According to the empirical examination of the effect of the interaction, we notice that the coefficient is significant (at the level of 1 %) and positive (0,121) on the whole sample. Generally, we conclude that the intangible resources contribute to the persistence of the difference of economic performance between companies and, consequently, sustainability of the competitive advantage whatever is the nature of the activity. In the light of this result, we confirm the hypothesis H3 according to which there is a positive relation between the intangible resources and the sustainability of difference of performance between companies. This relation was essentially verified by the study of Villalonga (2004) on a sample of American companies.
The empirical findings show also that there is an effect concerning the sector. In this way, we notice that, for the group 0 of the companies of the traditional sectors, this coefficient remains significant at the level of 1 % and positive (0,044). Only, it is more important (0,122) for the group 1 of the high technology companies. This result confirms more that the intangible resources of the high technologies sectors are much more qualified than the intangible resources of the traditional sectors. Consequently, we can say that the effect of the intangible resources depends on their characteristics. Considering their activity based essentially on the knowledge, the companies of high technologies may assure these fundamental characteristics of the intangible strategic resources and exploit them in their favour.
4- CONCLUSION
Recently, the investment contents carried out by the modern firms have largely changed. Furthermore the physical investment, it is developed immaterial investments in order to increase the wealth and competitive potential of the firm. The importance of intangible resource as strategic resource is justified by the resource-based view and has been verified in our sample. Our analysis is based on the Tobin's Q as an indicator of intangible resources of the firm. The intangible assets recognized in the financial report can't provide significant information which can be explained by the problems in their accounting treatment or by the fact that managers look for preserving the confidentiality of their intangibles.
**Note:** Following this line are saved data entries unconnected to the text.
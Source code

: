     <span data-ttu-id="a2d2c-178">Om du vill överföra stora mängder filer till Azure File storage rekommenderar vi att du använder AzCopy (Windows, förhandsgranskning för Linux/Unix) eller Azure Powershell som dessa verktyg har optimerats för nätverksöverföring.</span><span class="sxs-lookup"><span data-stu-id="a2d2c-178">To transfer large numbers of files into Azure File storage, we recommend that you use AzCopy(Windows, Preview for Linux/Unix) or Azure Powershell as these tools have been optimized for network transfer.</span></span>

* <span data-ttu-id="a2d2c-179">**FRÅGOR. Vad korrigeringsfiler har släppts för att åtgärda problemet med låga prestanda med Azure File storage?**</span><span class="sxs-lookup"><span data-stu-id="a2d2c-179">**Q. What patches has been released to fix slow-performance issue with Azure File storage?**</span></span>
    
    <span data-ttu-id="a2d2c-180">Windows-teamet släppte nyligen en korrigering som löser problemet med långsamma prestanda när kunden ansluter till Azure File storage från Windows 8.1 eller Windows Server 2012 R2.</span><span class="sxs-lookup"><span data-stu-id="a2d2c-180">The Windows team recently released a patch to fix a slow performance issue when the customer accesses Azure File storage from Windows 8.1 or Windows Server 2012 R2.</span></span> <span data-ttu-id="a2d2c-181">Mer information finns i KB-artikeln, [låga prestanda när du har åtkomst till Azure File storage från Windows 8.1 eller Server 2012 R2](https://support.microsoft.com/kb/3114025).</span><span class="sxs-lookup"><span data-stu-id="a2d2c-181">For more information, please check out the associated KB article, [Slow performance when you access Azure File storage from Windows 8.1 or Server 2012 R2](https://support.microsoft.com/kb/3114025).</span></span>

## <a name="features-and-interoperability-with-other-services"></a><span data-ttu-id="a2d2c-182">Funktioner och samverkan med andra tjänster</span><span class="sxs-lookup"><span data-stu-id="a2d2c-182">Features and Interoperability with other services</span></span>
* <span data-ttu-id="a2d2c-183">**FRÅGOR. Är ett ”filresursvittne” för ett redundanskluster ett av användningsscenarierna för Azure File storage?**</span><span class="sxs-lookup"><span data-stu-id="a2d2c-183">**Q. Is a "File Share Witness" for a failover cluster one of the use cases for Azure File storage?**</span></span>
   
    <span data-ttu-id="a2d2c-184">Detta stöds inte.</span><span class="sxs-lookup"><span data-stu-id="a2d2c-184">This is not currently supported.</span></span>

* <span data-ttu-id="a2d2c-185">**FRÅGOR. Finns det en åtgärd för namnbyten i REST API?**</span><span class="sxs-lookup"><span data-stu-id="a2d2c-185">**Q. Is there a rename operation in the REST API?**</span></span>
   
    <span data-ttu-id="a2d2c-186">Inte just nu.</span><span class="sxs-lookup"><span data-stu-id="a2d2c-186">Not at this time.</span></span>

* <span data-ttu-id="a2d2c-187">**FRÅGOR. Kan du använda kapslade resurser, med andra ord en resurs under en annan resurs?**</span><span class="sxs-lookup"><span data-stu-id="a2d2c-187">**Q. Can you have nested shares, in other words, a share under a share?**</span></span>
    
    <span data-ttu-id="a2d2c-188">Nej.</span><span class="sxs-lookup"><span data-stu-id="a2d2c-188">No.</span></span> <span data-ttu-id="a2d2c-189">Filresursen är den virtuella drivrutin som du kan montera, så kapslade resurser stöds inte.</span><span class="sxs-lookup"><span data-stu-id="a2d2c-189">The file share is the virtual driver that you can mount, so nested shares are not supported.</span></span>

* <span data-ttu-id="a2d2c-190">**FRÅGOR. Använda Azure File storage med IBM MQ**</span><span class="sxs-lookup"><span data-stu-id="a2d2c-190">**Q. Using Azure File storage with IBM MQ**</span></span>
Firstly we have confirmed the significant and positive contribution of intangible resource on the amelioration of the economic performance whatever is the nature of the activity of companies and the level of their performance (profitable or deficit). So, we strengthen their impact on the whole economy which is oriented more and more to the knowledge, the information technology, the services, etc. In fact, the necessity and the importance of this process of dematerialization, which led to an intensification of the knowledge within companies, vary according to the nature of the activity.
Furthermore, we have found that these resources have more effect on the high technology firms rather than the traditional sector firms. Indeed, the intangible resources are the result of flows and efforts allocated by the firms in the previous periods following to an accumulation process of resources.
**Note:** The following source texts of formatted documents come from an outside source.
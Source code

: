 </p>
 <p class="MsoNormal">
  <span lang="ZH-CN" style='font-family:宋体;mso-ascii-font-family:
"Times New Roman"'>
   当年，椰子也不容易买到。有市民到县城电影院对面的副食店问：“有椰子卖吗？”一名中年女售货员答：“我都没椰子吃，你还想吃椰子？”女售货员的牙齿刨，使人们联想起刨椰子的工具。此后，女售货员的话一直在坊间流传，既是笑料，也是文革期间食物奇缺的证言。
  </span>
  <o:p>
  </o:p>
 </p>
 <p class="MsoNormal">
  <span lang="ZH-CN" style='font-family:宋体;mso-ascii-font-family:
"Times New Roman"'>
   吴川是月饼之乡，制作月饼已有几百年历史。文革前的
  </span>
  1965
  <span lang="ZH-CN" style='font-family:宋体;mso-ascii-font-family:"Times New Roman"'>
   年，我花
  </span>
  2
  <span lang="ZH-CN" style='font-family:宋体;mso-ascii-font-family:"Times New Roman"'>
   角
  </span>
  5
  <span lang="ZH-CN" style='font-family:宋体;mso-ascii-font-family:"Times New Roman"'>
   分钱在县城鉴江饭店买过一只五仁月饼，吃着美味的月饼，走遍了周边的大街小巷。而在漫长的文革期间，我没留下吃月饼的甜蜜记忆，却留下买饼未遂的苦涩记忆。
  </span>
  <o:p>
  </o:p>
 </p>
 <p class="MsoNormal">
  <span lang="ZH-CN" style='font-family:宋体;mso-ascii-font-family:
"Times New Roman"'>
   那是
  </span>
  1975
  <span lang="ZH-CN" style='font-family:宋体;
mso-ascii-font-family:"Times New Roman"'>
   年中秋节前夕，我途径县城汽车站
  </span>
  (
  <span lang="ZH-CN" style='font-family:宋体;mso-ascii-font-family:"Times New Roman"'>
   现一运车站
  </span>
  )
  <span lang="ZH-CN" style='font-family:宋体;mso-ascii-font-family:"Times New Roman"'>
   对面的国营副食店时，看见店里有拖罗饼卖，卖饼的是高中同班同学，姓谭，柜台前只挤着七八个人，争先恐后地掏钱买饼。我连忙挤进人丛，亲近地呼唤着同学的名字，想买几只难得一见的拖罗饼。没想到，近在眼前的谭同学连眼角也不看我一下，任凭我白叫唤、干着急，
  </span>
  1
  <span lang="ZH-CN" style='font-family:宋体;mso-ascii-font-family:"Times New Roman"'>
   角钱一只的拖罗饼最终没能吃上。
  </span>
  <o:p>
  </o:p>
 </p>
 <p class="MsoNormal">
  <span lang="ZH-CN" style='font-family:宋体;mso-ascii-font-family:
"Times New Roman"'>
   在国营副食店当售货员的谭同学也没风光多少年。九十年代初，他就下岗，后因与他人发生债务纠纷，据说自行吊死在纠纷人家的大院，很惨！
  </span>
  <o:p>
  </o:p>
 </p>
Secondly, we have confirmed the significant and positive contribution of intangibles in the creation of the economic performance difference between firms and consequently in the creation of competitive advantage. These differences reinforce the competitive position of the firm and increase its specific profits essentially for the firms operating in the high technology. In these sectors, the intangible resources are more specific and idiosyncratic. This heterogeneity of the firms is coming from the originality of their resources particularly the immaterial resources which are largely heterogeneous.
Finally, we have shown a positive effect of these resources on the persistence of the difference among firms essentially in the high technology. So, the intangible resources allow not only creating more successful companies than the others but also to sustain this advantage at least in short-term.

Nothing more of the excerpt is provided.